WHAT YOU WILL DO:
The records should be restated exactly from their first line through the line with "Wrong transliteration standard**" in it.

(Excerpts from a dataset)
· · · · · · ·
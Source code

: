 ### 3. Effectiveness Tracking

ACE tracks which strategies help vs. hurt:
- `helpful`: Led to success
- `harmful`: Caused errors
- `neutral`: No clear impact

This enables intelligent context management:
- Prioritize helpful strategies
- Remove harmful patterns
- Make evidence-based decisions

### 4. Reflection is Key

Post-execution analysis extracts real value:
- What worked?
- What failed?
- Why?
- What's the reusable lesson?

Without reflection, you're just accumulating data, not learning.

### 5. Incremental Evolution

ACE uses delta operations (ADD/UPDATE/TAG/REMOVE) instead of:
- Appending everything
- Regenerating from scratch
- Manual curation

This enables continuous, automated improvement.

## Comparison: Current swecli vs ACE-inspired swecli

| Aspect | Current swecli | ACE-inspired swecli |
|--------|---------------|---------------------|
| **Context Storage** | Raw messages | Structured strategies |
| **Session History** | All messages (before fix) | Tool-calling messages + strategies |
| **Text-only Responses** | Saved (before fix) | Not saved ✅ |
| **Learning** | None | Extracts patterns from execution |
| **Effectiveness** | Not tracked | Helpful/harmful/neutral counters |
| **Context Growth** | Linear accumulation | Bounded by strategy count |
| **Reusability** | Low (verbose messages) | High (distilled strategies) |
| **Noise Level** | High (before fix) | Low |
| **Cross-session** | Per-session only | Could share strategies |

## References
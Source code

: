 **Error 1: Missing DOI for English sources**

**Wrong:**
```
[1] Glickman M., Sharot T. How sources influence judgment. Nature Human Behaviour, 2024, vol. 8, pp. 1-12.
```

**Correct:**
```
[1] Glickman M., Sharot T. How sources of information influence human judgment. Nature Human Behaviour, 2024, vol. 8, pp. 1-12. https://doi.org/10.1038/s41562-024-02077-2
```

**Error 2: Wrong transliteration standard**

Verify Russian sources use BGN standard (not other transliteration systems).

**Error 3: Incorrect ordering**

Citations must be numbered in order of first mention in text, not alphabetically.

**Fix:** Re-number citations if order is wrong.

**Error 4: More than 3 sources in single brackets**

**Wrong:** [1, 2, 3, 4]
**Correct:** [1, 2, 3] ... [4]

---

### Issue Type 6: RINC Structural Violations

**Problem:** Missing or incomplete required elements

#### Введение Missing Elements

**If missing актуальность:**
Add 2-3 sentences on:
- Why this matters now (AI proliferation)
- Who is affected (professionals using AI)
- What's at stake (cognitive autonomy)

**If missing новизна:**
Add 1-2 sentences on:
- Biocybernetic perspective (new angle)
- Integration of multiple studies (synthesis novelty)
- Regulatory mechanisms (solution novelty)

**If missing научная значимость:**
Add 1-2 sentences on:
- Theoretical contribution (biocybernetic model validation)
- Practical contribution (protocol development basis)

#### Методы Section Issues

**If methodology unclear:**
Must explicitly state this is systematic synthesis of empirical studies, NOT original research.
· · · · · · ·
RESPONSE BELOW:
Source code

: ### 3. Effectiveness Tracking

ACE tracks which strategies help vs. hurt:
- `helpful`: Led to success
- `harmful`: Caused errors
- `neutral`: No clear impact

This enables intelligent context management:
- Prioritize helpful strategies
- Remove harmful patterns
- Make evidence-based decisions

### 4. Reflection is Key

Post-execution analysis extracts real value:
- What worked?
- What failed?
- Why?
- What's the reusable lesson?

Without reflection, you're just accumulating data, not learning.

### 5. Incremental Evolution

ACE uses delta operations (ADD/UPDATE/TAG/REMOVE) instead of:
- Appending everything
- Regenerating from scratch
- Manual curation

This enables continuous, automated improvement.

## Comparison: Current swecli vs ACE-inspired swecli

| Aspect | Current swecli | ACE-inspired swecli |
|--------|---------------|---------------------|
| **Context Storage** | Raw messages | Structured strategies |
| **Session History** | All messages (before fix) | Tool-calling messages + strategies |
| **Text-only Responses** | Saved (before fix) | Not saved ✅ |
| **Learning** | None | Extracts patterns from execution |
| **Effectiveness** | Not tracked | Helpful/harmful/neutral counters |
| **Context Growth** | Linear accumulation | Bounded by strategy count |
| **Reusability** | Low (verbose messages) | High (distilled strategies) |
| **Noise Level** | High (before fix) | Low |
| **Cross-session** | Per-session only | Could share strategies |

## References
Source code

: **Error 1: Missing DOI for English sources**

**Wrong:**
```
[1] Glickman M., Sharot T. How sources influence judgment. Nature Human Behaviour, 2024, vol. 8, pp. 1-12.
```

**Correct:**
```
[1] Glickman M., Sharot T. How sources of information influence human judgment. Nature Human Behaviour, 2024, vol. 8, pp. 1-12. https://doi.org/10.1038/s41562-024-02077-2
```

**Error 2: Wrong transliteration standard**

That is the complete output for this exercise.